Рибе Макклейн было около тридцати. Её красивое скуластое лицо говорило о твёрдости и решительности характера. На переносице виднелся небольшой, похожий на звёздочку, шрам. Короткая прическа — «под пажа» — с загнутыми внутрь концами пшенично-рыжих волос выглядела несколько старомодно. Лицо и руки покрыты веснушками. На фоне кафеля и нержавейки фотокомнаты она казалась яркой и соблазнительной, как само грехопадение. Долархайд мог открыто смотреть на неё, свободно и без опаски скользить глазами по её фигуре, не опасаясь вызвать недовольство…

— Я покажу вам комнату, куда он хотел поставить сушилку, — сказала Риба. Вдвоём они быстро проделали все необходимые замеры.

— Теперь я бы хотел попросить вас об одолжении, — произнёс Долархайд.

— Я вас слушаю.

— Мне нужна инфракрасная киноплёнка. Очень чувствительная, примерно около тысячи нанометров.

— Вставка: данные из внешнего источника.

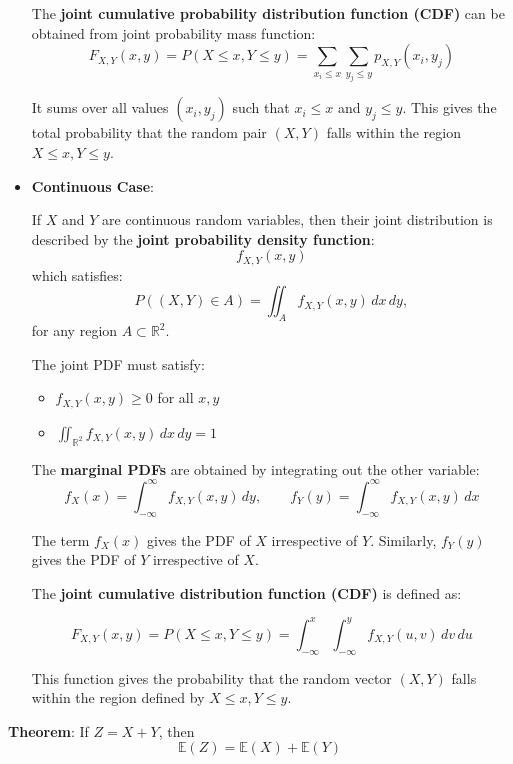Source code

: \documentclass[twoside]{book}
\begin{document}
\begin{itemize}
The \textbf{joint cumulative probability distribution function (CDF)} can be obtained from joint probability mass function:
\[
F_{X,Y}(x, y) = P(X \leq x, Y \leq y) = \sum_{x_i \leq x} \sum_{y_j \leq y} p_{X,Y}(x_i, y_j)
\]

It sums over all values $(x_i,y_j)$ such that $x_i \leq x$ and $y_j \leq y$. This gives the total probability that the random pair \( (X, Y) \) falls within the region \( X \leq x, Y \leq y \).

\item \textbf{Continuous Case}:

If \( X \) and \( Y \) are continuous random variables, then their joint distribution is described by the \textbf{joint probability density function}:
\[
f_{X,Y}(x, y)
\]
which satisfies:
\[
P((X, Y) \in A) = \iint_{A} f_{X,Y}(x, y) \, dx \, dy,
\]
for any region \( A \subset \mathbb{R}^2 \).

The joint PDF must satisfy:
\begin{itemize}
  \item \( f_{X,Y}(x, y) \geq 0 \) for all \( x, y \)
  \item \( \iint_{\mathbb{R}^2} f_{X,Y}(x, y) \, dx \, dy = 1 \)
\end{itemize}

The \textbf{marginal PDFs} are obtained by integrating out the other variable:
\[
f_X(x) = \int_{-\infty}^{\infty} f_{X,Y}(x, y) \, dy, \qquad
f_Y(y) = \int_{-\infty}^{\infty} f_{X,Y}(x, y) \, dx
\]

The term $f_X(x)$ gives the PDF of $X$ irrespective of $Y$. Similarly, $f_Y(y)$ gives the PDF of $Y$ irrespective of $X$.

The \textbf{joint cumulative distribution function (CDF)} is defined as:

\[
F_{X,Y}(x, y) = P(X \leq x, Y \leq y) = \int_{-\infty}^{x} \int_{-\infty}^{y} f_{X,Y}(u, v) \, dv \, du
\]

This function gives the probability that the random vector \( (X, Y) \) falls within the region defined by \( X \leq x, Y \leq y \).
\end{itemize}

\begin{textbox}
\textbf{Theorem}: If \( Z = X + Y \), then
\[
\mathbb{E}(Z) = \mathbb{E}(X) + \mathbb{E}(Y)
\]
\end{textbox}
\end{document}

— Вам придётся хранить её в холодильнике. После съёмок тоже.

— Знаю…

— Думаю, это дело мы устроим. Только вот что. Вы знаете, что мы работаем по контракту. Поэтому за всё, что отсюда выносится, вам придётся расписаться.

— Ладно…

После ухода Долархайда Риба Макклейн пересчитала сливы. Он взял всего одну. Какой странный человек, этот мистер Долархайд. После того, как она включила свет, ни в его голосе, ни в поведении не чувствовалось ничего такого, что говорило бы о ненавистной ей жалости или участии. Может, он уже знал о её слепоте? Или ему просто наплевать, видит она или нет? Последний вариант её устраивал…»

Доверчивость и жажда равенства в отношениях сыграла с женщиной чудовищную шутку, которая едва не погубила её. Пытаясь укрыть от окружающих свою сердечную тайну, она прошла сквозь пламя разочарований.

Второе художественное полотно отличается большим лиризмом и очарованием пленэра. «Обещания» Джин Реник обладает многими признаками типичной американской прозы, ориентированной на массовое «потребление» женской части населения. Сентиментальная история духовного становления богатой невесты не похожа на предыдущее произведение, пугающее излишним натурализмом, но и в нём хватает смертельных опасностей.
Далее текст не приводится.